To refer to Tim Sutton’s sophomore film, Memphis as understated would itself be an understatement. Somnolent and ambiguous to the point of distraction, it’s a sometimes significant mood piece set entirely in the distracted head of its protagonist. Filmed within the city for which it’s so named, this is more a lyrical ode than an actual exploration, homage to the locale as perhaps a state of mind rather than a tangible space.

An artist in the midst of a considerable creative block, a Blues musician Willis (played by real life musician Willis Earl Beal) is struggling to find inspiration for a new album. His previous work has already solidified his reputation as a musical genius with a gift from God, (as explained by the highly religious local populace of Southern Baptists) and local musicians clamor to work with and feed off him. Initially, we meet Willis in the midst of an interview where he claims to be a wizard. The journalist laughs uncomfortably off-screen, but it’s the first indication that Willis is a supremely bizarre individual, either feigning his strangeness to spark inspiration from reactions to his behavior or maybe he’s lost in his own mire of disassociation. His girlfriend seems to support him but has grown rather disenchanted with his constant troubles and self-doubt.

Harpooned between a sort of paralyzed hesitation and a series of frazzled interactions that only highlight Willis’ increasing apathy, (leading him literally into the wilderness), Memphis hums along with a sedated moroseness that rarely abates. Sutton’s mise en scene recalls early David Gordon Green, a portrait of a threadbare way of life outside the tourist traps of a major American city.

Jagged snatches of handheld camera work blossom into arresting and strikingly photographed sequences in nightclubs, where we are treated to the ambience that Willis is trying so hard to regain. Yet these moments are snatched away from the audience quickly, as if to align us with the internal frustration of Willis, doomed to mumble his way through a speech at church and arguing with a producer in a strip joint hovel. But so stark is the tone Sutton establishes that Willis’ bizarre statements often function like a swift gut punch, such as when he suddenly starts sounding off about having sex with the earth’s soil.

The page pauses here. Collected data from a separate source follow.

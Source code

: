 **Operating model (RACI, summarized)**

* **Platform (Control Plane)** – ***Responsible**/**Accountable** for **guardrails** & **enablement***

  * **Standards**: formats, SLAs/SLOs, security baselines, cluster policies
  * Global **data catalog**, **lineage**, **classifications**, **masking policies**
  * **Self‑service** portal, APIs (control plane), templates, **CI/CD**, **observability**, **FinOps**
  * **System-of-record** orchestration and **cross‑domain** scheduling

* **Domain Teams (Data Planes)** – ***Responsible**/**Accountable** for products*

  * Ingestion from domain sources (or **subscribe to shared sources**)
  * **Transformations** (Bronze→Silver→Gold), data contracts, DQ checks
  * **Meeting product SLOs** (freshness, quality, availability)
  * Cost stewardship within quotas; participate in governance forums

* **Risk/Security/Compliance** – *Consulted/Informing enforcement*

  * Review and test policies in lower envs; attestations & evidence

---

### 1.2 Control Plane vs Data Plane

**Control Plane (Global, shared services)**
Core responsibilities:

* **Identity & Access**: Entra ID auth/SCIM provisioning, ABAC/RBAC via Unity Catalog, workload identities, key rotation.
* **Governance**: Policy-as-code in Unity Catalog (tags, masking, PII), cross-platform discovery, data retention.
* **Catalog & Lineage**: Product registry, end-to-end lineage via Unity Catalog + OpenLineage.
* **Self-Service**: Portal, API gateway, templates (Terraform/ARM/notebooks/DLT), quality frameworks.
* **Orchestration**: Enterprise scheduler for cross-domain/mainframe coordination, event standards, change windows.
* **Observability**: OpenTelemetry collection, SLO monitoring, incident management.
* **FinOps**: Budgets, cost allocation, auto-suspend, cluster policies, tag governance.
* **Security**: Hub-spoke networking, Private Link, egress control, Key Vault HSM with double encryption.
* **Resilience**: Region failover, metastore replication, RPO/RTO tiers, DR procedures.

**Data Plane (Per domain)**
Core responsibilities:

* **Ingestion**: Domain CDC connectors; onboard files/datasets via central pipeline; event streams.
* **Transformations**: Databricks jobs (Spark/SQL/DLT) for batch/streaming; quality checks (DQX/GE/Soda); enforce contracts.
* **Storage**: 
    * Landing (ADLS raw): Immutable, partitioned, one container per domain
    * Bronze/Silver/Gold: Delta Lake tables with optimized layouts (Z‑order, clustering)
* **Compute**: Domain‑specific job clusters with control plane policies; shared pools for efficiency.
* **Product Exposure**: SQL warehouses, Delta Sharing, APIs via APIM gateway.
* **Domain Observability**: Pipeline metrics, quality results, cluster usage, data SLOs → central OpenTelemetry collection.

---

Sutton reunites with Chris Dapkins, cinematographer from his first feature, Pavilion, which was hailed by some as similar to the cinema of Terrence Malick and early Gus Van Sant. Their Memphis is a wide expanse of empty spaces, where lonely sidewalks and benign buildings litter the landscape. While Memphis may not always engage as powerfully as it could, it’s a striking experimental portrait of the pressure to create for the consumption of others.